EXERCISE DIRECTIONS: Give only the number of lines in the data that contain the word "hasta".

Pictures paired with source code
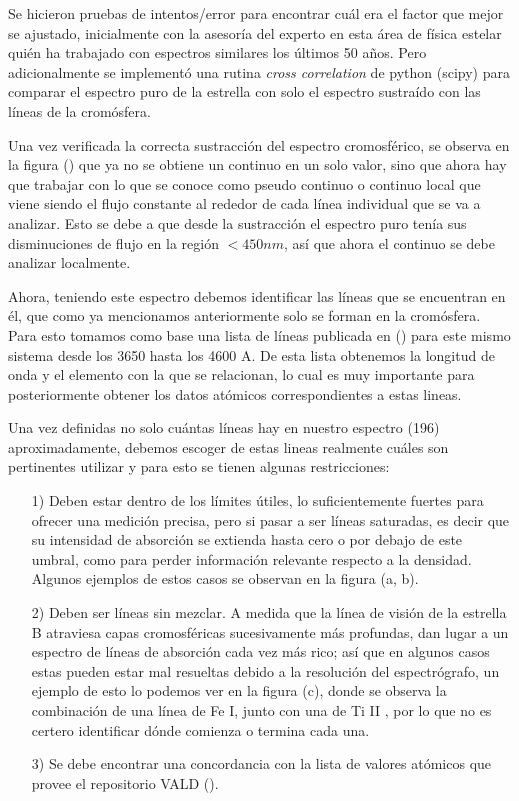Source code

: \documentclass[12pt,oneside,openany,letter]{book}
\begin{document}
Se hicieron pruebas de intentos/error para encontrar cuál era el factor que mejor se ajustado, inicialmente con la asesoría del experto en esta área de física estelar quién ha trabajado con espectros similares los últimos 50 años. Pero adicionalmente se implementó una rutina \textit{cross correlation} de python (scipy) para comparar el espectro puro de la estrella con solo el espectro sustraído con las líneas de la cromósfera.

Una vez verificada la correcta sustracción del espectro cromosférico, se observa en la figura () que ya no se obtiene un continuo en un solo valor, sino que ahora hay que trabajar con lo que se conoce como pseudo continuo o continuo local que viene siendo el flujo constante al rededor de cada línea individual que se va a analizar. Esto se debe a que desde la sustracción el espectro puro tenía sus disminuciones de flujo en la región $< 450 nm $, así que ahora el continuo se debe analizar localmente.




Ahora, teniendo este espectro debemos identificar las líneas que se encuentran en él, que como ya mencionamos anteriormente solo se forman en la cromósfera. Para esto tomamos como base una lista de líneas publicada en () para este mismo sistema desde los 3650 hasta los 4600 A. De esta lista obtenemos la longitud de onda y el elemento con la que se relacionan, lo cual es muy importante para posteriormente obtener los datos atómicos correspondientes a estas lineas.

Una vez definidas no solo cuántas líneas hay en nuestro espectro (196) aproximadamente, debemos escoger de estas lineas realmente cuáles son pertinentes utilizar y para esto se tienen algunas restricciones: 
\begin{itemize}
    \item[1)] Deben estar dentro de los límites útiles, lo suficientemente fuertes para ofrecer una medición precisa, pero si pasar a ser líneas saturadas, es decir que su intensidad de absorción se extienda hasta cero o por debajo de este umbral,  como para perder información relevante respecto a la densidad. Algunos ejemplos de estos casos se observan en la figura (a, b). 
    \item[2)] Deben ser líneas sin mezclar. A medida que la línea de visión de la estrella B atraviesa capas cromosféricas sucesivamente más profundas, dan lugar a un espectro de líneas de absorción cada vez más rico; así que en algunos casos estas pueden estar mal resueltas debido a la resolución del espectrógrafo, un ejemplo de esto lo podemos ver en la figura (c), donde se observa la combinación de una línea de Fe I, junto con una de Ti II , por lo que no es certero identificar dónde comienza o termina cada una.
    \item[3)] Se debe encontrar una concordancia con la lista de valores atómicos que provee el repositorio VALD ().
\end{itemize}
\end{document}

COMPLETED EXERCISE: 2